Edna Vazquez, manager of Migrant/Family Independence at the Berrien County office of the Michigan Department of Health and Human Services ,also assists growers and H-2A workers in this capacity.

“We’ve developed a rapport with our county farmers, and they let us know when their H-2A workers are coming in,” Vazquez said. “What we’ve done in the past, and prior to COVID-19, is to hold a class in filling out their farmers paperwork. We go and provide translation, and have them fill out an application for emergency medical coverage, which they are eligible for.

InterCare has provided screening and done some testing in the worker camps.

“I think everybody is doing the best they can given the circumstances and realities of their living conditions,” Hendershott said.
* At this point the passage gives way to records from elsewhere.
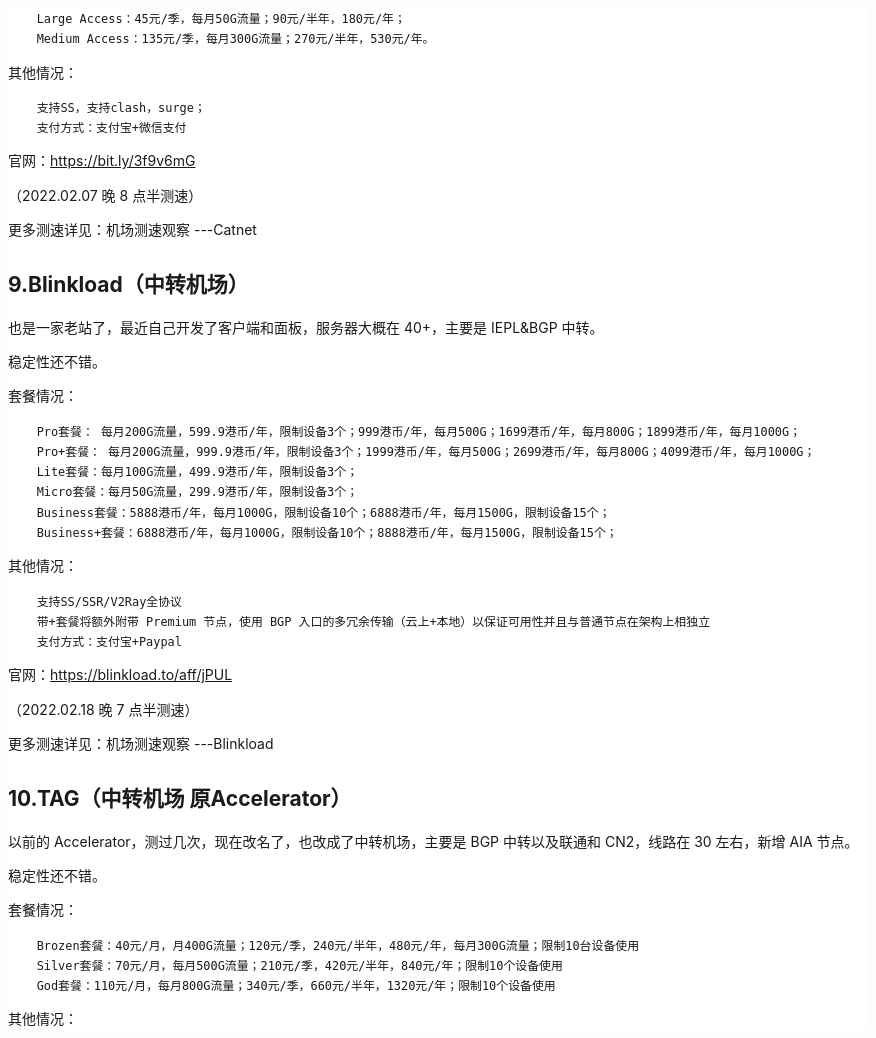         Large Access：45元/季，每月50G流量；90元/半年，180元/年；
        Medium Access：135元/季，每月300G流量；270元/半年，530元/年。

其他情况：

        支持SS，支持clash，surge；
        支付方式：支付宝+微信支付

官网：https://bit.ly/3f9v6mG

（2022.02.07 晚 8 点半测速）

更多测速详见：机场测速观察 ---Catnet




## 9.Blinkload（中转机场）

也是一家老站了，最近自己开发了客户端和面板，服务器大概在 40+，主要是 IEPL&BGP 中转。

稳定性还不错。

套餐情况：

        Pro套餐： 每月200G流量，599.9港币/年，限制设备3个；999港币/年，每月500G；1699港币/年，每月800G；1899港币/年，每月1000G；
        Pro+套餐： 每月200G流量，999.9港币/年，限制设备3个；1999港币/年，每月500G；2699港币/年，每月800G；4099港币/年，每月1000G；
        Lite套餐：每月100G流量，499.9港币/年，限制设备3个；
        Micro套餐：每月50G流量，299.9港币/年，限制设备3个；
        Business套餐：5888港币/年，每月1000G，限制设备10个；6888港币/年，每月1500G，限制设备15个；
        Business+套餐：6888港币/年，每月1000G，限制设备10个；8888港币/年，每月1500G，限制设备15个；

其他情况：

        支持SS/SSR/V2Ray全协议
        带+套餐将额外附带 Premium 节点，使用 BGP 入口的多冗余传输（云上+本地）以保证可用性并且与普通节点在架构上相独立
        支付方式：支付宝+Paypal

官网：https://blinkload.to/aff/jPUL

（2022.02.18 晚 7 点半测速）

更多测速详见：机场测速观察 ---Blinkload




## 10.TAG（中转机场 原Accelerator）

以前的 Ac­cel­er­a­tor，测过几次，现在改名了，也改成了中转机场，主要是 BGP 中转以及联通和 CN2，线路在 30 左右，新增 AIA 节点。

稳定性还不错。

套餐情况：

        Brozen套餐：40元/月，月400G流量；120元/季，240元/半年，480元/年，每月300G流量；限制10台设备使用
        Silver套餐：70元/月，每月500G流量；210元/季，420元/半年，840元/年；限制10个设备使用
        God套餐：110元/月，每月800G流量；340元/季，660元/半年，1320元/年；限制10个设备使用

其他情况：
Still, if a migrant worker tests positive for COVID-19 and requires hospitalization, there are other things that come into consideration for the worker.

“If someone were to be hospitalized, that’s a different situation between the hospital and the patient,” Hendershott said. “Whether there would be charity care or some write-offs, I suspect they’ve been doing a lot of that for individuals particularly given the unemployment situations. For [InterCare], we do not deny access to care based on inability to pay.”

As the expenses build for growers who are now required to have larger stocks of personal protective equipment, like masks and gloves, than before, Schilling hopes that COVID-19 is a temporary challenge.

“This farm has weathered the ‘storm’ OK,” Schilling said.

Another of the family’s farms, however, faced quite a few challenges in its customer supply chains.

“We had to change everything about that business plan. We had to go all online, because that farm was all direct to farmers markets in Chicago,” Schilling said.

Schilling Family Farms have been in operations since 2018. The farm itself has been in the Schilling family for over 150 years, founded in 1864. The current generation farming it are its fifth. As Schilling looked on through the fields of leafy trees growing apples and cherries, she hoped that the workers and the farm itself would continue to get through the pandemic unscathed.

“We’ve got a big history,” Schilling said. “We’re hoping that COVID-19 is just a blip in the road.”